Company or individual details

  • Louis Dreyfus Company B.V.
  • Name

    Louis Dreyfus Company Melbourne Holdings Pty Ltd

    ACN

    161 877 185
  • Name

    LDC Enterprises Australia Pty Limited

    ACN

    003 415 950

Undertaking

On 1 August 2024, the ACCC announced it had accepted a court-enforceable undertaking given by each of Louis Dreyfus Company B.V. and its subsidiaries Louis Dreyfus Company Melbourne Holdings Pty Ltd and LDC Enterprises Australia Pty Limited on their own behalf and on behalf of their respective subsidiaries (LDC Group) pursuant to s87B of the Competition and Consumer Act 2010 (Cth) (the Undertaking) in connection with the proposed acquisition by LDC Melbourne of all the fully paid ordinary shares in Namoi Cotton Limited (the Proposed Acquisition).

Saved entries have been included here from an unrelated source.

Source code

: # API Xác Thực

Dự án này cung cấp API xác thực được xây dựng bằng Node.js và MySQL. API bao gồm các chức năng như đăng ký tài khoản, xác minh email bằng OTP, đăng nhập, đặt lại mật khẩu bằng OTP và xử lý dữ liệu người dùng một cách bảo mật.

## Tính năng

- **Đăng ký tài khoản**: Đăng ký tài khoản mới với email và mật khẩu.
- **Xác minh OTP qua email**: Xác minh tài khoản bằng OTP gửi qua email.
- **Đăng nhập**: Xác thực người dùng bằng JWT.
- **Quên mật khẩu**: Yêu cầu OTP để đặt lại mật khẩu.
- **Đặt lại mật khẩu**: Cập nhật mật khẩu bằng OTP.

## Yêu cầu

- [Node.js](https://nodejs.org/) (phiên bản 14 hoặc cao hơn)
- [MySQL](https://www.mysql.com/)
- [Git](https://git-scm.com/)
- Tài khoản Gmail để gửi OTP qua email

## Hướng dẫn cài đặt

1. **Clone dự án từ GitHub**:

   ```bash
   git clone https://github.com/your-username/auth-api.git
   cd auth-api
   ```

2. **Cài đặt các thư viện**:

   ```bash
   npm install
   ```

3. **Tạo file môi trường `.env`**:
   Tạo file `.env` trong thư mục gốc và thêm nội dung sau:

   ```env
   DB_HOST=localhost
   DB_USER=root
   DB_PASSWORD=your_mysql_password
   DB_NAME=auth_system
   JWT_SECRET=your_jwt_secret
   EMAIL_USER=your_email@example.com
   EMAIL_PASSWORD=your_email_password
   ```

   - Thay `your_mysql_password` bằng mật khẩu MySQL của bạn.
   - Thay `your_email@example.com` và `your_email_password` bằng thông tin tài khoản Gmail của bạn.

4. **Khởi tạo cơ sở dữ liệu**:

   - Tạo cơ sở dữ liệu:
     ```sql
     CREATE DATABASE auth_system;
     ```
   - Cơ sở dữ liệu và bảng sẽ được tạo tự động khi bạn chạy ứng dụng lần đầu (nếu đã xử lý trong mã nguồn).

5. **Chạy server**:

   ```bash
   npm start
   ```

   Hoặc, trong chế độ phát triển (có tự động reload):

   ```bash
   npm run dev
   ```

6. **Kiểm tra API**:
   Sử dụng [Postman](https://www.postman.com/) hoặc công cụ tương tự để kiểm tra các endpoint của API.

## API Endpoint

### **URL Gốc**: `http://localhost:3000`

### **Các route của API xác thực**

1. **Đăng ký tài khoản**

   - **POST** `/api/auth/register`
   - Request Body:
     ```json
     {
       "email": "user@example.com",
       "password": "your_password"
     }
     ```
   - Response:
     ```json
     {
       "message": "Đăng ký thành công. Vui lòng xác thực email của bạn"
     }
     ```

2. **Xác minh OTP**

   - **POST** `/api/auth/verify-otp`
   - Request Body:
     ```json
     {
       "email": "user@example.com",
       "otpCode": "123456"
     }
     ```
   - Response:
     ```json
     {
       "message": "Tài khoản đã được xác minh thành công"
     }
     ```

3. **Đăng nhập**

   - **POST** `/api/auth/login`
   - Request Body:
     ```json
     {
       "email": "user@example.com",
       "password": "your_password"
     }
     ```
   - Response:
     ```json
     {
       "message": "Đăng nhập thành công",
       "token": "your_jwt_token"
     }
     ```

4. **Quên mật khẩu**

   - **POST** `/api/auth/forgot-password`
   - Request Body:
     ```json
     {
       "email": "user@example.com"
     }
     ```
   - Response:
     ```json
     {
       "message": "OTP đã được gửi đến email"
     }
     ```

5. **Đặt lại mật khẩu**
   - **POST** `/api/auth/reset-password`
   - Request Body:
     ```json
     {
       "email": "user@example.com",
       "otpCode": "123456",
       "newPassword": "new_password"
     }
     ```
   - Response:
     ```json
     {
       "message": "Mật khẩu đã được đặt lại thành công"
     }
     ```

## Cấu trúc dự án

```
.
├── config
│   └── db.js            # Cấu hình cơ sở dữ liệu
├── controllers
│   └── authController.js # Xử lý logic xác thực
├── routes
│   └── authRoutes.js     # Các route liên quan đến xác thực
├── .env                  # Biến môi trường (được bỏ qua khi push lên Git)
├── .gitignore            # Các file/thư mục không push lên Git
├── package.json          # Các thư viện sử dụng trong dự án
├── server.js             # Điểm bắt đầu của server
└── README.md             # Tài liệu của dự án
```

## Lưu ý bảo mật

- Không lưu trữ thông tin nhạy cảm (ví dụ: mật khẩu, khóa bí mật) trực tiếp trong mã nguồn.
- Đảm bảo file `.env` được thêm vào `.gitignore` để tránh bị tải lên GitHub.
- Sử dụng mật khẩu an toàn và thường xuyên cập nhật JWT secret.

The ACCC was concerned that in the absence of the Undertaking, the Proposed Acquisition would have the effect, or would be likely to have the effect, of substantially lessening competition in the market for the supply of cotton lint classing services in Australia (Classing Market) and the market for the supply of ginning services in the north of Western Australia and the Northern Territory (Western Australia and Northern Territory Ginning Market).

Objective of the Undertaking

The objective of this Undertaking is to address the ACCC’s competition concerns that would otherwise arise as a consequence of the Proposed Acquisition. The Undertaking aims to achieve this by placing obligations on LDC Group:

  • to divest LDC Enterprises’ shareholding in Proclass, a supplier of cotton lint classing services (the ProClass Shareholding)
  • to ensure that the ProClass Shareholding is divested in a manner that will maintain ProClass as a viable, effective, stand-alone, independent and long-term competitor for the Classing Market
  • to maintain the economic viability, marketability, competitiveness and goodwill of ProClass prior to divestiture of the ProClass Shareholding
  • to terminate the WANT Joint Venture Agreement (WANT JVA) in relation to the WANT cotton gin
  • to ensure that the WANT gin will operate as a viable, effective, stand-alone, independent, and long-term competitor located in the Northern Territory and Western Australian Ginning Market following the termination of the WANT JVA
  • to maintain the operational support required for the successful establishment and ongoing operation of the WANT gin prior to termination of the WANT JVA
  • to ensure that its know-how and expertise on technical operations is transferred to the new operator of the WANT gin to enable it to reliably operate the WANT gin
  • to provide for the effective oversight of LDC Group’s compliance with the Undertaking.